Quadro dell’uomo angosciato

Il mondo dell’horror è sempre tetro e anche il QUADRO DELL’UOMO ANGOSCIATO lo è decisamente. Quello che state per leggere è qualcosa di reale e angosciante e capace di non fare dormire nella notte. HorrorVertolli ve lo garantisce.

Quadro dell'uomo angosciato

Il dipinto in questione era stato nascosto nella soffitta e in molti si domanderanno il perché… fu Sean Robinson a trovarlo nella casa della nonna.

A quei tempi Sean Robinson era un ragazzino molto curioso che si aggirava ovunque, spinto dal desiderio di scoprire posti nuovi e cose nuove. Sarà la sua curiosità a spingerlo nella soffitta ubicata nella casa della propria nonnina.

Salito in soffitta, preso da fervente curiosità, prese a frugare fra gli oggetti ammassati là. Quando scostò un mucchio di coperte, scoprì che nascondessero qualcosa; il Quadro dell’uomo angosciato, una tela che si rivelerà maledetta. Sean Robinson si sentì immediatamente attratto dal quadro, avvertiva una forza misteriosa che lo richiamava a sé.
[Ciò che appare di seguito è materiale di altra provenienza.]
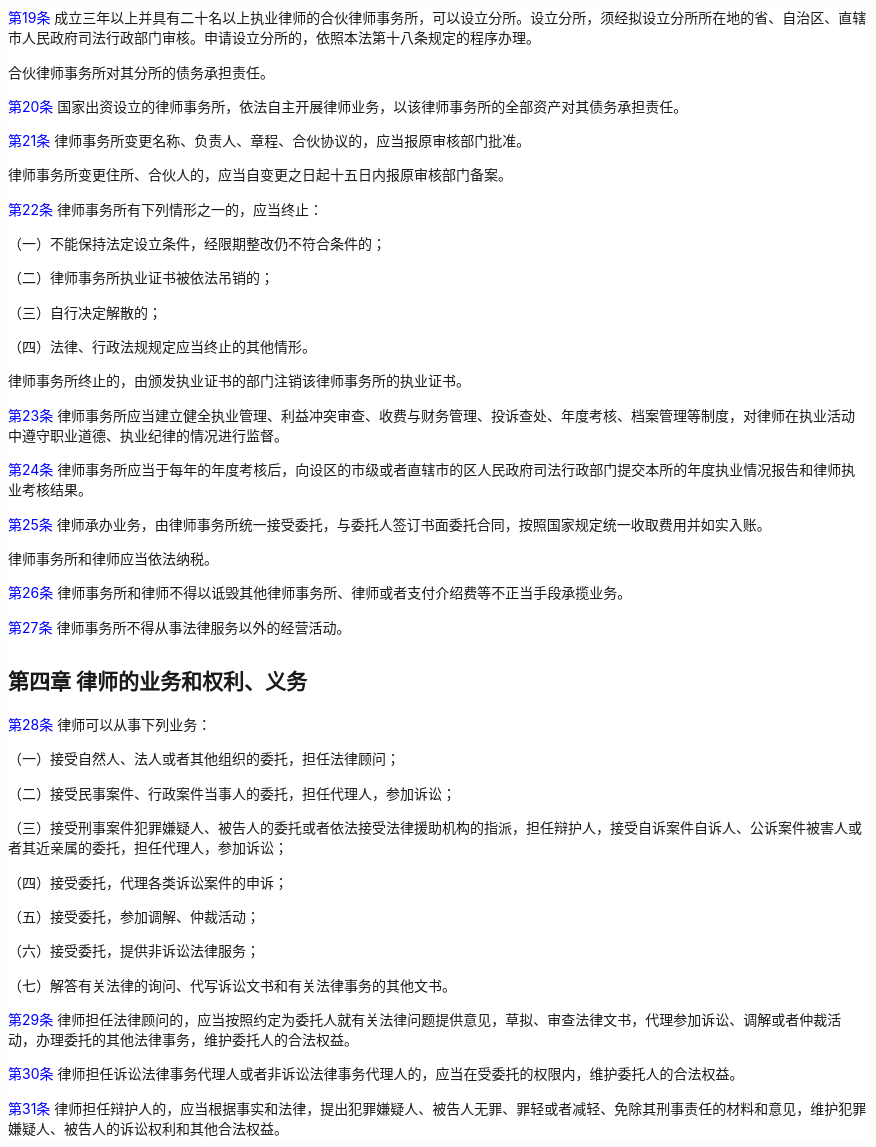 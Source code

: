 <a style="color:blue" name="第19条">第19条</a>  成立三年以上并具有二十名以上执业律师的合伙律师事务所，可以设立分所。设立分所，须经拟设立分所所在地的省、自治区、直辖市人民政府司法行政部门审核。申请设立分所的，依照本法第十八条规定的程序办理。

合伙律师事务所对其分所的债务承担责任。

<a style="color:blue" name="第20条">第20条</a>  国家出资设立的律师事务所，依法自主开展律师业务，以该律师事务所的全部资产对其债务承担责任。

<a style="color:blue" name="第21条">第21条</a>  律师事务所变更名称、负责人、章程、合伙协议的，应当报原审核部门批准。

律师事务所变更住所、合伙人的，应当自变更之日起十五日内报原审核部门备案。

<a style="color:blue" name="第22条">第22条</a>  律师事务所有下列情形之一的，应当终止：

（一）不能保持法定设立条件，经限期整改仍不符合条件的；

（二）律师事务所执业证书被依法吊销的；

（三）自行决定解散的；

（四）法律、行政法规规定应当终止的其他情形。

律师事务所终止的，由颁发执业证书的部门注销该律师事务所的执业证书。

<a style="color:blue" name="第23条">第23条</a>  律师事务所应当建立健全执业管理、利益冲突审查、收费与财务管理、投诉查处、年度考核、档案管理等制度，对律师在执业活动中遵守职业道德、执业纪律的情况进行监督。

<a style="color:blue" name="第24条">第24条</a>  律师事务所应当于每年的年度考核后，向设区的市级或者直辖市的区人民政府司法行政部门提交本所的年度执业情况报告和律师执业考核结果。

<a style="color:blue" name="第25条">第25条</a>  律师承办业务，由律师事务所统一接受委托，与委托人签订书面委托合同，按照国家规定统一收取费用并如实入账。

律师事务所和律师应当依法纳税。

<a style="color:blue" name="第26条">第26条</a>  律师事务所和律师不得以诋毁其他律师事务所、律师或者支付介绍费等不正当手段承揽业务。

<a style="color:blue" name="第27条">第27条</a>  律师事务所不得从事法律服务以外的经营活动。

## 第四章 律师的业务和权利、义务

<a style="color:blue" name="第28条">第28条</a>  律师可以从事下列业务：

（一）接受自然人、法人或者其他组织的委托，担任法律顾问；

（二）接受民事案件、行政案件当事人的委托，担任代理人，参加诉讼；

（三）接受刑事案件犯罪嫌疑人、被告人的委托或者依法接受法律援助机构的指派，担任辩护人，接受自诉案件自诉人、公诉案件被害人或者其近亲属的委托，担任代理人，参加诉讼；

（四）接受委托，代理各类诉讼案件的申诉；

（五）接受委托，参加调解、仲裁活动；

（六）接受委托，提供非诉讼法律服务；

（七）解答有关法律的询问、代写诉讼文书和有关法律事务的其他文书。

<a style="color:blue" name="第29条">第29条</a>  律师担任法律顾问的，应当按照约定为委托人就有关法律问题提供意见，草拟、审查法律文书，代理参加诉讼、调解或者仲裁活动，办理委托的其他法律事务，维护委托人的合法权益。

<a style="color:blue" name="第30条">第30条</a>  律师担任诉讼法律事务代理人或者非诉讼法律事务代理人的，应当在受委托的权限内，维护委托人的合法权益。

<a style="color:blue" name="第31条">第31条</a>  律师担任辩护人的，应当根据事实和法律，提出犯罪嫌疑人、被告人无罪、罪轻或者减轻、免除其刑事责任的材料和意见，维护犯罪嫌疑人、被告人的诉讼权利和其他合法权益。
Quindi, ogni volta che andava a trovare la nonna, trascorreva ore e ore a fissare il quadro maledetto nella soffitta.

Il dipinto maledetto e dall’aspetto spaventoso, fu tenuto nascosto in soffitta dalla nonna di Sean per ben 25 anni. Quando lui parlò alla nonna del quadro che aveva scoperto, lei, furiosa, gli proibì di tornare in soffitta e la chiuse a chiave. Aveva sempre tenuto il quadro nascosto perché convinta che fosse maledetto e rappresentasse il male su tela.

Lei non parlava mai del quadro maledetto, ma quando lo fece, affermò qualcosa di angosciante. Disse che il quadro fosse stato dipinto da un amico del suo defunto marito e che lo avesse fatto mescolando la vernice con il sangue. Lei non voleva in casa un quadro talmente inquietante, ma il pittore la convinse, dicendole che era un modo per estinguere un vecchio debito.
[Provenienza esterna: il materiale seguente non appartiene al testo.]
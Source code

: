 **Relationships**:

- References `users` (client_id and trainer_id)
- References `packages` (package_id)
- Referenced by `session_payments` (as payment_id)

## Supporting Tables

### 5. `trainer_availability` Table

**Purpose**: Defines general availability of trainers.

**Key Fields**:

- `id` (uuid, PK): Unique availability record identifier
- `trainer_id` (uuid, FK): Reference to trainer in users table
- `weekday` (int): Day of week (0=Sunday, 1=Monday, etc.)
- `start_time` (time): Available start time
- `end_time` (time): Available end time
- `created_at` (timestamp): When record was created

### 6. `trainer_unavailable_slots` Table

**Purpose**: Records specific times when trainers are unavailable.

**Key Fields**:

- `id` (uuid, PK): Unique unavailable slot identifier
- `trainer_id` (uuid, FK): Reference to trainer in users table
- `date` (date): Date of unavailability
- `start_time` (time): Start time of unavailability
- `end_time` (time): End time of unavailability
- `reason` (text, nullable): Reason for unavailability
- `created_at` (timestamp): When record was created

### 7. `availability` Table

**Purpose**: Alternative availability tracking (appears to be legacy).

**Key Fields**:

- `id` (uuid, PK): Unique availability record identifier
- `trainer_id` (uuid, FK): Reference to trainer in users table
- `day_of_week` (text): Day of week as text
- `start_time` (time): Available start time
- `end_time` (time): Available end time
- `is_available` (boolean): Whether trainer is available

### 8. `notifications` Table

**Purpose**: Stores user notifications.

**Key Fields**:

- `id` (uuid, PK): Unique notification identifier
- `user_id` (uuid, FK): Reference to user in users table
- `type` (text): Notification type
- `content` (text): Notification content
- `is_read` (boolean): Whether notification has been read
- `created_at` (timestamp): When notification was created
Tetro fu che pochi giorni dopo l’artista si suicidò

La signora aveva deciso di appenderlo nel soggiorno per evitare eventuali maledizioni; era molto scaramantica e credeva in queste cose. Tuttavia, da quel momento, iniziò a sentire voci e pianti nella casa, a cui si aggiunse la visione della figura di uomo che si aggirava per le stanze. Lei, terrorizzata, nascose il Quadro dell’uomo angosciato nella soffitta.

Il tempo, inesorabile trascorse, e la donna, nel 2010 morì, lasciando i suoi averi a Sean Robinson. Lui, sposato e padre di un bambino, ricordò del quadro e si affrettò a recuperarlo dalla soffitta. Il culmine fu quando lo appese nel salotto della propria casa. Mai gesto fu più funesto.

Sean e la sua famiglia cadde nell’incubo del terrore. Il quadro maledetto era posseduto da uno spirito che causava attività paranormale. Grida, presenza e porte che sbattono, erano all’ordine del giorno. In casa si respirava l’odore della paura.

I fatti peggiorarono ancora. Il figlio di Sean cadde per le scale e si ruppe il femore, sua moglie sentiva accarezzarle i capelli quando era da sola in casa e tutti quanti notarono la presenza… lo spirito maligno.

Sean Robinson riprese alcuni accadimenti notturni e li registrò su un video. Il terrore fu così maestoso che staccò il dipinto maledetto e lo ripose nello scantinato.

Adesso una domanda a voi lettori dell’horror, affiggereste il Quadro dell’uomo angosciato nel vostro salotto?